[Rendered images with source text]

+++++

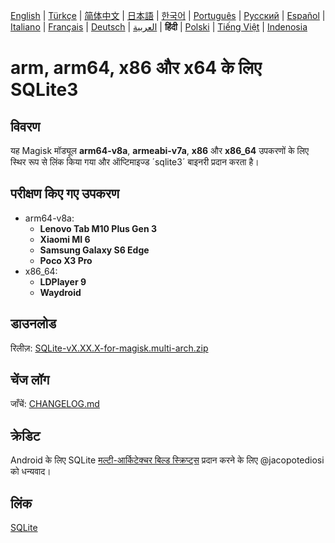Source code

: [English](README.md) | [Türkçe](README-TR.md) | [简体中文](README-CN.md) | [日本語](README-JP.md) | [한국어](README-KR.md) | [Português](README-PT.md) | [Русский](README-RU.md) | [Español](README-ES.md) | [Italiano](README-IT.md) | [Français](README-FR.md) | [Deutsch](README-DE.md) | [العربية](README-AR.md) | **हिंदी** | [Polski](README-PL.md) | [Tiếng Việt](README-VI.md) | [Indenosia](README-ID)


# arm, arm64, x86 और x64 के लिए SQLite3

## विवरण

यह Magisk मॉड्यूल **arm64-v8a**, **armeabi-v7a**, **x86** और **x86_64** उपकरणों के लिए स्थिर रूप से लिंक किया गया और ऑप्टिमाइज्ड ´sqlite3´ बाइनरी प्रदान करता है।

## परीक्षण किए गए उपकरण

 - arm64-v8a:
   - **Lenovo Tab M10 Plus Gen 3**
   - **Xiaomi MI 6**
   - **Samsung Galaxy S6 Edge**
   - **Poco X3 Pro**
 - x86_64:
   - **LDPlayer 9**
   - **Waydroid**
   
## डाउनलोड

रिलीज़: [SQLite-vX.XX.X-for-magisk.multi-arch.zip](https://github.com/rojenzaman/sqlite3-magisk-module/releases)

## चेंज लॉग

जाँचें: [CHANGELOG.md](CHANGELOG.md)

## क्रेडिट

Android के लिए SQLite [मल्टी-आर्किटेक्चर बिल्ड स्क्रिप्ट्स](https://github.com/jacopotediosi/sqlite3-android) प्रदान करने के लिए @jacopotediosi को धन्यवाद।

## लिंक
[SQLite](https://www.sqlite.org/)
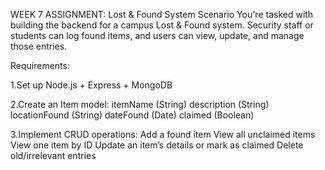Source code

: WEEK 7 ASSIGNMENT: Lost & Found System
Scenario
You're tasked with building the backend for a campus Lost & Found system. Security staff or students can log found items, and users can view, update, and manage those entries.

Requirements:

1.Set up Node.js + Express + MongoDB

2.Create an Item model:
itemName (String)
description (String)
locationFound (String)
dateFound (Date)
claimed (Boolean)


3.Implement CRUD operations:
Add a found item
View all unclaimed items
View one item by ID
Update an item’s details or mark as claimed
Delete old/irrelevant entries
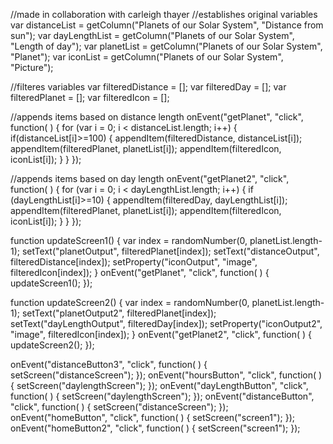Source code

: //made in collaboration with carleigh thayer
//establishes original variables 
var distanceList = getColumn("Planets of our Solar System", "Distance from sun");
var dayLengthList = getColumn("Planets of our Solar System", "Length of day");
var planetList = getColumn("Planets of our Solar System", "Planet");
var iconList = getColumn("Planets of our Solar System", "Picture");

//filteres variables
var filteredDistance = [];
var filteredDay = [];
var filteredPlanet = [];
var filteredIcon = [];

//appends items based on distance length
onEvent("getPlanet", "click", function( ) {
  for (var i = 0; i < distanceList.length; i++) {
    if(distanceList[i]>=100) {
    appendItem(filteredDistance, distanceList[i]);
    appendItem(filteredPlanet, planetList[i]);
    appendItem(filteredIcon, iconList[i]);
    }
  }
});

//appends items based on day length
onEvent("getPlanet2", "click", function( ) {
  for (var i = 0; i < dayLengthList.length; i++) {
    if (dayLengthList[i]>=10) {
      appendItem(filteredDay, dayLengthList[i]);
      appendItem(filteredPlanet, planetList[i]);
      appendItem(filteredIcon, iconList[i]);
    }
  }
});


function updateScreen1() {
  var index = randomNumber(0, planetList.length-1);
  setText("planetOutput", filteredPlanet[index]);
  setText("distanceOutput", filteredDistance[index]);
  setProperty("iconOutput", "image", filteredIcon[index]);
}
onEvent("getPlanet", "click", function( ) {
  updateScreen1();
});

function updateScreen2() {
  var index = randomNumber(0, planetList.length-1);
  setText("planetOutput2", filteredPlanet[index]);
  setText("dayLengthOutput", filteredDay[index]);
  setProperty("iconOutput2", "image", filteredIcon[index]);
}
onEvent("getPlanet2", "click", function( ) {
  updateScreen2();
});

onEvent("distanceButton3", "click", function( ) {
  setScreen("distanceScreen");
});
onEvent("hoursButton", "click", function( ) {
  setScreen("daylengthScreen");
});
onEvent("dayLengthButton", "click", function( ) {
  setScreen("daylengthScreen");
});
onEvent("distanceButton", "click", function( ) {
  setScreen("distanceScreen");
});
onEvent("homeButton", "click", function( ) {
  setScreen("screen1");
});
onEvent("homeButton2", "click", function( ) {
  setScreen("screen1");
});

+++++

*WHAT TO WORK ON*. Tally the lines in the records containing the string "items"; output only the tally.

*SOLUTION FOR THIS PROBLEM*. 4